Unclosed tag is causing reading length calculation to fail
Closed this issue · 0 comments
sentry-io commented
Some problem parsing this content causes the SAX parser used for docx export to throw an exception.
This particular code is also used by the function that calculates total reading duration, so this has a much nastier effect of making the section itself inaccessible.
To fix this:
- Try to better handle the malformed HTML
- Separately, make reading-length calculation more resilient to downstream errors—ideally we should never fail to display a section of content just because it's malformed, even if we'd eventually fail to serialize it for export (a much more rare occasion).
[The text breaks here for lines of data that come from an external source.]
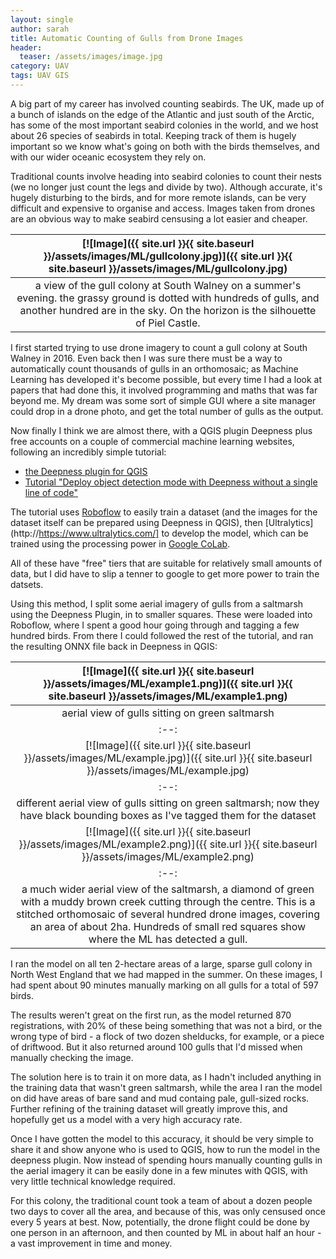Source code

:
 ```yaml
---
layout: single
author: sarah
title: Automatic Counting of Gulls from Drone Images
header:
  teaser: /assets/images/image.jpg
category: UAV
tags: UAV GIS 
---
```


A big part of my career has involved counting seabirds. The UK, made up of a bunch of islands on the edge of the Atlantic and just south of the Arctic, has some of the most important seabird colonies in the world, and we host about 26 species of seabirds in total. Keeping track of them is hugely important so we know what's going on both with the birds themselves, and with our wider oceanic ecosystem they rely on.

Traditional counts involve heading into seabird colonies to count their nests (we no longer just count the legs and divide by two). Although accurate, it's hugely disturbing to the birds, and for more remote islands, can be very difficult and expensive to organise and access. Images taken from drones are an obvious way to make seabird censusing a lot easier and cheaper.

| [![Image]({{ site.url }}{{ site.baseurl }}/assets/images/ML/gullcolony.jpg)]({{ site.url }}{{ site.baseurl }}/assets/images/ML/gullcolony.jpg) | 
|:--:| 
| a view of the gull colony at South Walney on a summer's evening. the grassy ground is dotted with hundreds of gulls, and another hundred are in the sky. On the horizon is the silhouette of Piel Castle. |

I first started trying to use drone imagery to count a gull colony at South Walney in 2016. Even back then I was sure there must be a way to automatically count thousands of gulls in an orthomosaic; as Machine Learning has developed it's become possible, but every time I had a look at papers that had done this, it involved programming and maths that was far beyond me. My dream was some sort of simple GUI where a site manager could drop in a drone photo, and get the total number of gulls as the output. 

Now finally I think we are almost there, with a QGIS plugin Deepness plus free accounts on a couple of commercial machine learning websites, following an incredibly simple tutorial:

* [the Deepness plugin for QGIS](https://github.com/PUTvision/qgis-plugin-deepness/tree/master)
* [Tutorial "Deploy object detection mode with Deepness without a single line of code"](https://github.com/PUTvision/qgis-plugin-deepness/blob/master/tutorials/detection/Deploy_object_detection_model_with_Deepness_without_a_single_line_of_code.pdf) 

The tutorial uses [Roboflow](http://www.roboflow.com) to easily train a dataset (and the images for the dataset itself can be prepared using Deepness in QGIS), then [Ultralytics](http://https://www.ultralytics.com/] to develop the model, which can be trained using the processing power in [Google CoLab](https://colab.research.google.com/). 

All of these have "free" tiers that are suitable for relatively small amounts of data, but I did have to slip a tenner to google to get more power to train the datsets.

Using this method, I split some aerial imagery of gulls from a saltmarsh using the Deepness Plugin, in to smaller squares. These were loaded into Roboflow, where I spent a good hour going through and tagging a few hundred birds. From there I could followed the rest of the tutorial, and ran the resulting ONNX file back in Deepness in QGIS:

| [![Image]({{ site.url }}{{ site.baseurl }}/assets/images/ML/example1.png)]({{ site.url }}{{ site.baseurl }}/assets/images/ML/example1.png) | 
|:--:| 
| aerial view of gulls sitting on green saltmarsh |
|:--:|
| [![Image]({{ site.url }}{{ site.baseurl }}/assets/images/ML/example.jpg)]({{ site.url }}{{ site.baseurl }}/assets/images/ML/example.jpg) | 
|:--:| 
| different aerial view of gulls sitting on green saltmarsh; now they have black bounding boxes as I've tagged them for the dataset |
| [![Image]({{ site.url }}{{ site.baseurl }}/assets/images/ML/example2.png)]({{ site.url }}{{ site.baseurl }}/assets/images/ML/example2.png) | 
|:--:| 
| a much wider aerial view of the saltmarsh, a diamond of green with a muddy brown creek cutting through the centre. This is a stitched orthomosaic of several hundred drone images, covering an area of about 2ha. Hundreds of small red squares show where the ML has detected a gull. |

I ran the model on all ten 2-hectare areas of a large, sparse gull colony in North West England that we had mapped in the summer. On these images, I had spent about 90 minutes manually marking on all gulls for a total of 597 birds.

The results weren't great on the first run, as the model returned 870 registrations, with 20% of these being something that was not a bird, or the wrong type of bird - a flock of two dozen shelducks, for example, or a piece of driftwood. But it also returned around 100 gulls that I'd missed when manually checking the image.

The solution here is to train it on more data, as I hadn't included anything in the training data that wasn't green saltmarsh, while the area I ran the model on did have areas of bare sand and mud containg pale, gull-sized rocks. Further refining of the training dataset will greatly improve this, and hopefully get us a model with a very high accuracy rate.

Once I have gotten the model to this accuracy, it should be very simple to share it and show anyone who is used to QGIS, how to run the model in the deepness plugin. Now instead of spending hours manually counting gulls in the aerial imagery it can be easily done in a few minutes with QGIS, with very little technical knowledge required.

For this colony, the traditional count took a team of about a dozen people two days to cover all the area, and because of this, was only censused once every 5 years at best. Now, potentially, the drone flight could be done by one person in an afternoon, and then counted by ML in about half an hour - a vast improvement in time and money.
h/t @bensteinberg for bringing this to my attention
Sentry Issue: H2O-9D
TypeError: 'ContentNode' object is not subscriptable
File "django/template/base.py", line 829, in _resolve_lookup
current = current[bit]
SaxError: Unexpected element closed: a
(47 additional frame(s) were not displayed)
...
File "main/models.py", line 2715, in calculate_reading_length
html_out = annotated_content_for_export(self)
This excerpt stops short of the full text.